The input:
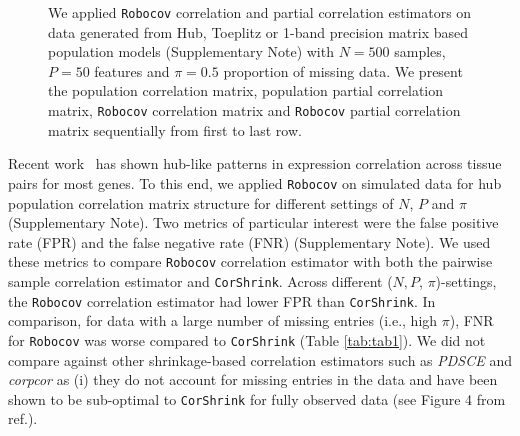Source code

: \documentclass{bioinfo}
\def\CorShrink{\texttt{CorShrink}}
\def\Robocov{\texttt{Robocov}}
\begin{document}
\begin{figure}[!tpb]
\centering
{}
\caption{We applied \Robocov{} correlation and partial correlation estimators on data generated from Hub, Toeplitz or 1-band precision matrix based population models (Supplementary Note) with $N=500$ samples, $P=50$ features and $\pi=0.5$ proportion of missing data. We present the population correlation matrix, population partial correlation matrix, \Robocov{} correlation matrix and \Robocov{} partial correlation matrix sequentially from first to last row.}
\label{fig:sim_results}
\end{figure}


Recent work~\cite{dey2019} has shown hub-like patterns in expression correlation across tissue pairs for most genes. To this end, we applied \Robocov{} on simulated data for hub population correlation matrix structure for different settings of $N$, $P$ and $\pi$ (Supplementary Note). Two metrics of particular interest were the false positive rate (FPR) and the false negative rate (FNR) (Supplementary Note). We used these metrics to compare \Robocov{} correlation estimator with both the pairwise sample correlation estimator and  \CorShrink{}\cite{dey2019}. Across different ($N, P$, $\pi$)-settings, the \Robocov{} correlation estimator had lower FPR than \CorShrink{}. In comparison, for data with a large number of missing entries (i.e., high $\pi$), FNR for \Robocov{} was worse compared to \CorShrink{} (Table \ref{tab:tab1}). We did not compare against other shrinkage-based correlation estimators such as \textit{PDSCE}\cite{rothman2012} and \textit{corpcor}\cite{schafer2004empirical, schafer2005shrinkage} as (i) they do not account for missing entries in the data and have been shown to be sub-optimal to  \CorShrink{} for fully observed data (see Figure 4 from ref.\cite{dey2019}). 
\end{document}
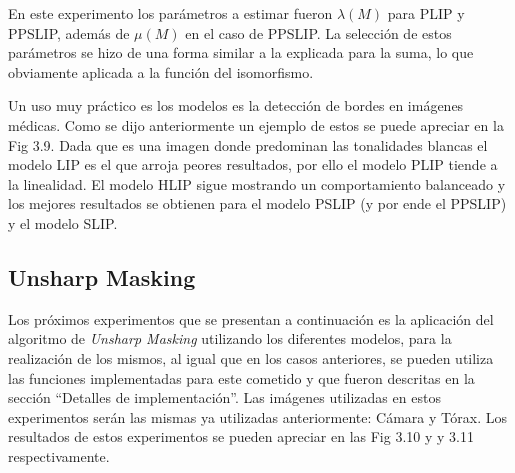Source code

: En este experimento los par\'ametros a estimar fueron $\lambda(M)$ para PLIP y PPSLIP, adem\'as de $\mu(M)$ en el caso de PPSLIP. La selecci\'on de estos par\'ametros se hizo de una forma similar a la explicada para la suma, lo que obviamente aplicada a la funci\'on del isomorfismo.

Un uso muy pr\'actico es los modelos es la detecci\'on de bordes en im\'agenes m\'edicas. Como se dijo anteriormente un ejemplo de estos se puede apreciar en la Fig 3.9. Dada que es una imagen donde predominan las tonalidades blancas el modelo LIP es el que arroja peores resultados, por ello el modelo PLIP tiende a la linealidad. El modelo HLIP sigue mostrando un comportamiento balanceado y los mejores resultados se obtienen para el modelo PSLIP (y por ende el PPSLIP) y el modelo SLIP.

\subsection{Unsharp Masking}

Los pr\'oximos experimentos que se presentan a continuaci\'on es la aplicaci\'on del algoritmo de \textit{Unsharp Masking} utilizando los diferentes modelos, para la realizaci\'on de los mismos, al igual que en los casos anteriores, se pueden utiliza las funciones implementadas para este cometido y que fueron descritas en la secci\'on ``Detalles de implementaci\'on''. Las im\'agenes utilizadas en estos experimentos ser\'an las mismas ya utilizadas anteriormente: C\'amara y T\'orax. Los resultados de estos experimentos se pueden apreciar en las Fig 3.10 y y 3.11 respectivamente.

Problem to work on: Give each record above back word for word, but carry over none of the pictures.

Response box:
Source code

: \documentclass{bioinfo}
\def\CorShrink{\texttt{CorShrink}}
\def\Robocov{\texttt{Robocov}}
\begin{document}
\begin{figure}[!tpb]
\centering
{}
\caption{We applied \Robocov{} correlation and partial correlation estimators on data generated from Hub, Toeplitz or 1-band precision matrix based population models (Supplementary Note) with $N=500$ samples, $P=50$ features and $\pi=0.5$ proportion of missing data. We present the population correlation matrix, population partial correlation matrix, \Robocov{} correlation matrix and \Robocov{} partial correlation matrix sequentially from first to last row.}
\label{fig:sim_results}
\end{figure}


Recent work~\cite{dey2019} has shown hub-like patterns in expression correlation across tissue pairs for most genes. To this end, we applied \Robocov{} on simulated data for hub population correlation matrix structure for different settings of $N$, $P$ and $\pi$ (Supplementary Note). Two metrics of particular interest were the false positive rate (FPR) and the false negative rate (FNR) (Supplementary Note). We used these metrics to compare \Robocov{} correlation estimator with both the pairwise sample correlation estimator and  \CorShrink{}\cite{dey2019}. Across different ($N, P$, $\pi$)-settings, the \Robocov{} correlation estimator had lower FPR than \CorShrink{}. In comparison, for data with a large number of missing entries (i.e., high $\pi$), FNR for \Robocov{} was worse compared to \CorShrink{} (Table \ref{tab:tab1}). We did not compare against other shrinkage-based correlation estimators such as \textit{PDSCE}\cite{rothman2012} and \textit{corpcor}\cite{schafer2004empirical, schafer2005shrinkage} as (i) they do not account for missing entries in the data and have been shown to be sub-optimal to  \CorShrink{} for fully observed data (see Figure 4 from ref.\cite{dey2019}). 
\end{document}
Source code

: En este experimento los par\'ametros a estimar fueron $\lambda(M)$ para PLIP y PPSLIP, adem\'as de $\mu(M)$ en el caso de PPSLIP. La selecci\'on de estos par\'ametros se hizo de una forma similar a la explicada para la suma, lo que obviamente aplicada a la funci\'on del isomorfismo.

Un uso muy pr\'actico es los modelos es la detecci\'on de bordes en im\'agenes m\'edicas. Como se dijo anteriormente un ejemplo de estos se puede apreciar en la Fig 3.9. Dada que es una imagen donde predominan las tonalidades blancas el modelo LIP es el que arroja peores resultados, por ello el modelo PLIP tiende a la linealidad. El modelo HLIP sigue mostrando un comportamiento balanceado y los mejores resultados se obtienen para el modelo PSLIP (y por ende el PPSLIP) y el modelo SLIP.

\subsection{Unsharp Masking}

Los pr\'oximos experimentos que se presentan a continuaci\'on es la aplicaci\'on del algoritmo de \textit{Unsharp Masking} utilizando los diferentes modelos, para la realizaci\'on de los mismos, al igual que en los casos anteriores, se pueden utiliza las funciones implementadas para este cometido y que fueron descritas en la secci\'on ``Detalles de implementaci\'on''. Las im\'agenes utilizadas en estos experimentos ser\'an las mismas ya utilizadas anteriormente: C\'amara y T\'orax. Los resultados de estos experimentos se pueden apreciar en las Fig 3.10 y y 3.11 respectivamente.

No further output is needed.